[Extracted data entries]
-*-*-

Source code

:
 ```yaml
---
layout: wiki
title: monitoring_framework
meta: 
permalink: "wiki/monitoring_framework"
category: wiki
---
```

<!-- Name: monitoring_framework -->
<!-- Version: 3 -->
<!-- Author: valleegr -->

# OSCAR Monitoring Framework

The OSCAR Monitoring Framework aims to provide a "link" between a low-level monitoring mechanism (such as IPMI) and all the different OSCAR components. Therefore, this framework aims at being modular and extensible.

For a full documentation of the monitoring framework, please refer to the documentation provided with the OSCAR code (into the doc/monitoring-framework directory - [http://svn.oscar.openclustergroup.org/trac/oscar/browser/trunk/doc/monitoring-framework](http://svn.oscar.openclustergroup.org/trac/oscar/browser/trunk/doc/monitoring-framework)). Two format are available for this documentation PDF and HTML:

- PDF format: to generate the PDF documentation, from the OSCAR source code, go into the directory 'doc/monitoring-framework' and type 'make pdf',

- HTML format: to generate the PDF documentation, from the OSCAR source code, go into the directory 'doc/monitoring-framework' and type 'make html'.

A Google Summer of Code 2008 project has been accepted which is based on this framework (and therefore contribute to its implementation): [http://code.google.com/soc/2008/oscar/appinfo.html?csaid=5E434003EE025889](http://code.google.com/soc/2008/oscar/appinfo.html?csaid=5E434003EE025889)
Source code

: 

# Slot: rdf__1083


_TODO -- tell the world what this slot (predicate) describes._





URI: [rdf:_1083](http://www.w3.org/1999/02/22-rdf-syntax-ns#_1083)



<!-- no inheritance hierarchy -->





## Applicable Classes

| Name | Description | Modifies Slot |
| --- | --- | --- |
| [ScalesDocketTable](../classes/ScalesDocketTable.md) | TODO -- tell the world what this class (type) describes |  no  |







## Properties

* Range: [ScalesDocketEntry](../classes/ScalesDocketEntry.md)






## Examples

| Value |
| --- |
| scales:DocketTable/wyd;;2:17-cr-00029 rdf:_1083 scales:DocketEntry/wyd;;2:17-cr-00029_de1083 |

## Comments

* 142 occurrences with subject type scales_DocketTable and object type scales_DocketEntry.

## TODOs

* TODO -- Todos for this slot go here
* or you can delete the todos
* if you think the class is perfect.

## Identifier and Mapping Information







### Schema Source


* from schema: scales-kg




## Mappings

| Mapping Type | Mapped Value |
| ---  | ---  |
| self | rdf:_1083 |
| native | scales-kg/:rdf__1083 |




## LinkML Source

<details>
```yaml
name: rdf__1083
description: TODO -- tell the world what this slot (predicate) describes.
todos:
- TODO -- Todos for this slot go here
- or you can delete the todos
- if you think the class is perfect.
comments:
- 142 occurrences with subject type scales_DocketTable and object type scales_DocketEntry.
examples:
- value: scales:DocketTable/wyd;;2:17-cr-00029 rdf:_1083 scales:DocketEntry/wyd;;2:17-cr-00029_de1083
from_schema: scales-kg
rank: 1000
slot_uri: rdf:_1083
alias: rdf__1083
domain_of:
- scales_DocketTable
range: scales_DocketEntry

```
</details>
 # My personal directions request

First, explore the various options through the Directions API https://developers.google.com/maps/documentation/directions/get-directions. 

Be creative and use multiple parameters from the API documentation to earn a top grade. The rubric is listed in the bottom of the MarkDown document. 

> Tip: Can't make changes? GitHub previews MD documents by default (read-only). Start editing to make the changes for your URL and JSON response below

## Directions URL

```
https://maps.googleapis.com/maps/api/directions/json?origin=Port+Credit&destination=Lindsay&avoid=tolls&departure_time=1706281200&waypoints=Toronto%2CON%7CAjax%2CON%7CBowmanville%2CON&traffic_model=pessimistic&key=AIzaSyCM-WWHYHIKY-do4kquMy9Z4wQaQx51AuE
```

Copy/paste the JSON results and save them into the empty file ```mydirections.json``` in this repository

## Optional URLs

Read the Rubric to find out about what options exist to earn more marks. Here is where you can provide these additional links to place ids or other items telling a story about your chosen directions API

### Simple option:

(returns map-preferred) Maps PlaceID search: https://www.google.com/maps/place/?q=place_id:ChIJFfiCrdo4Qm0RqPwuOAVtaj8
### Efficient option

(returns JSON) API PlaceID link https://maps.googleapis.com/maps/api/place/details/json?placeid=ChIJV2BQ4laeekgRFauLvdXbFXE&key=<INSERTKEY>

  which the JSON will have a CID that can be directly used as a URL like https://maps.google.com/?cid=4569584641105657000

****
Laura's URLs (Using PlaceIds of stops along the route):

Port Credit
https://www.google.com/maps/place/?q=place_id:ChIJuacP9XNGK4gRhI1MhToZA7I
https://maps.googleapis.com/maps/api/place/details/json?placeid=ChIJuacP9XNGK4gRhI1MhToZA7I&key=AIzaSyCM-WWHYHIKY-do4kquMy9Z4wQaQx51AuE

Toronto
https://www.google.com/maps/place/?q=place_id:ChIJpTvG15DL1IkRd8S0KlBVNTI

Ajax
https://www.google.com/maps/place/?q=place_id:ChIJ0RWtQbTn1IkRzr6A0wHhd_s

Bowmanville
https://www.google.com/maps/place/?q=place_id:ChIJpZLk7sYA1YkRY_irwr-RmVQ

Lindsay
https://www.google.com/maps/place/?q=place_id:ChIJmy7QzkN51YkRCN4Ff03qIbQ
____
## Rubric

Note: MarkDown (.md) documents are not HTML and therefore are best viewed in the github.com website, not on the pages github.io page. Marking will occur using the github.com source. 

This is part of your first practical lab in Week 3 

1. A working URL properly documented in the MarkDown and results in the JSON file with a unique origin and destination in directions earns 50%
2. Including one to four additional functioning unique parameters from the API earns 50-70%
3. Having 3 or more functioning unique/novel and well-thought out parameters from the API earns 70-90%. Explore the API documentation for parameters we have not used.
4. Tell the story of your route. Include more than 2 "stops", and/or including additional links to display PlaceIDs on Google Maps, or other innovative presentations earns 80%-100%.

-*-*-

**WHAT YOU SHOULD DO**
Please filter the entries above down to the lines holding "generate" and copy them.

**ANSWER BELOW**
- PDF format: to generate the PDF documentation, from the OSCAR source code, go into the directory 'doc/monitoring-framework' and type 'make pdf',
- HTML format: to generate the PDF documentation, from the OSCAR source code, go into the directory 'doc/monitoring-framework' and type 'make html'.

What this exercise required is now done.